Abstract
In this paper I will seek to argue that teachers have been constituted through practices and
discourses of teacher education programs so as to perceive and construct their world through
psychologistic frameworks. Part of becoming a legitimate practitioner within mathematics
education! is the embodiment of these discourses as recognised through the credentialling
processes of teacher education programs. In such programs there is a focus on pedagogical
processes whereby the learning of mathematics is seen as the internalising of knowledge and .

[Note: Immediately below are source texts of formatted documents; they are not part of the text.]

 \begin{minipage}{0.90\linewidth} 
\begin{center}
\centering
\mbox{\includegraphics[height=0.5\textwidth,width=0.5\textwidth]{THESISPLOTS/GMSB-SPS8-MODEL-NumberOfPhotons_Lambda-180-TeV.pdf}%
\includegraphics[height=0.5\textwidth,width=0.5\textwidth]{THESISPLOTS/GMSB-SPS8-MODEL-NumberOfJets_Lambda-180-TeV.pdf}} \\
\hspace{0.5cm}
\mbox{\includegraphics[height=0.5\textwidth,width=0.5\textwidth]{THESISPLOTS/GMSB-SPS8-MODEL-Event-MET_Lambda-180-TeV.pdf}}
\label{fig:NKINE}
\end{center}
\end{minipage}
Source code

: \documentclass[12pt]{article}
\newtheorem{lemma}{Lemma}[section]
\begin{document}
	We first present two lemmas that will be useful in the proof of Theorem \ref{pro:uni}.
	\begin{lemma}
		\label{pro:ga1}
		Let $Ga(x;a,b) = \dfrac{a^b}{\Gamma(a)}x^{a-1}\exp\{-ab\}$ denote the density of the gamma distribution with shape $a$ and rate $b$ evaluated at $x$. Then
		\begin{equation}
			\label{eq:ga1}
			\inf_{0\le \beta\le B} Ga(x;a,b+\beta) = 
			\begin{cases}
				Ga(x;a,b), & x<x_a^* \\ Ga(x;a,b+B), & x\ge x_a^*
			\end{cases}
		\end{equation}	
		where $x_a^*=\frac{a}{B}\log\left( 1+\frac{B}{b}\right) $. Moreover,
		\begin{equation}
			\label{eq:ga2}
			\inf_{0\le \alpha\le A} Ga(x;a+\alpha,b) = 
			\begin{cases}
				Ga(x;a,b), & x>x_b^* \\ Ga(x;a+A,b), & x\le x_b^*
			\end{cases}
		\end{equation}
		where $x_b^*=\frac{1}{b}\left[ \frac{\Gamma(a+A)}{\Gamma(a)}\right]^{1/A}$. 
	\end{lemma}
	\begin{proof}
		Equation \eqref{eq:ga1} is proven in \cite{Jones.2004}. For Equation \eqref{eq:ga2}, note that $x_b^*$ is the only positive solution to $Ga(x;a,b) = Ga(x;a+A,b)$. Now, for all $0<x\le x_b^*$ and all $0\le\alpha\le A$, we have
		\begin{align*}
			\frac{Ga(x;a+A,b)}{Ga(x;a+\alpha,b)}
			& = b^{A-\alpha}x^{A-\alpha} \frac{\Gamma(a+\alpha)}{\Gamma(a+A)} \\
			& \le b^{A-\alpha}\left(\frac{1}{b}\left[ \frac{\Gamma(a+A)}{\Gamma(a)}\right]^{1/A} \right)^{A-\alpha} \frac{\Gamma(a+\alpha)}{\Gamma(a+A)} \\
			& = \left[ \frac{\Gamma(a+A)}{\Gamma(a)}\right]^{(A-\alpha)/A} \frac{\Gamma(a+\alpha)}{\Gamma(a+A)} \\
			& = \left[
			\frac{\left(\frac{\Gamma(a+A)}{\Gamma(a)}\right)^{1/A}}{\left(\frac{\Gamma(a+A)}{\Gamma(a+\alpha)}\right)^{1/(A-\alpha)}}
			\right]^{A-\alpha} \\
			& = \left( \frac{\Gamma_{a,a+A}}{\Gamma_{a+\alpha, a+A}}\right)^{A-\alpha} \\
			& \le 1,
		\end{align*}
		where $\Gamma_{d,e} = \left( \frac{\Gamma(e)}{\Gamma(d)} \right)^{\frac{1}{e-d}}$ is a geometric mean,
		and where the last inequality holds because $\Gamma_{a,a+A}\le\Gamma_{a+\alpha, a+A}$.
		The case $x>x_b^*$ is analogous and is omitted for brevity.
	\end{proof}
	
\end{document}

concepts. These programs are dominant within the broad field of education, so that many, if
not all, of the teachers emerging from teacher education institutions enter the school context
holding sets of beliefs and attitudes about the nature of teaching and learning which support
liberal views of schooling. As such, there is a strong propensity for teachers to explain their
students' successes and failures in mathematics education within psychological terms of
references where references are made to concepts such as ability or intelligence; levels of
development or cognition; motivation; self esteem; and (positive) reinforcement. The focus is
on a individualised subject devoid of the social and political context within which meaning
making is occurring. By undertaking a critique of these discourses it is possible to understand
the subtle ways in such discourses provide the frameworks through which teachers translate
student behaviours as well as in the organisation of learning environments (Walkerdine, 1988).
Such a framework does not take into consideration the wider context in which the students are
located, and the political consequences of such interpretations, particularly in relation to the
construction of social and gendered differences.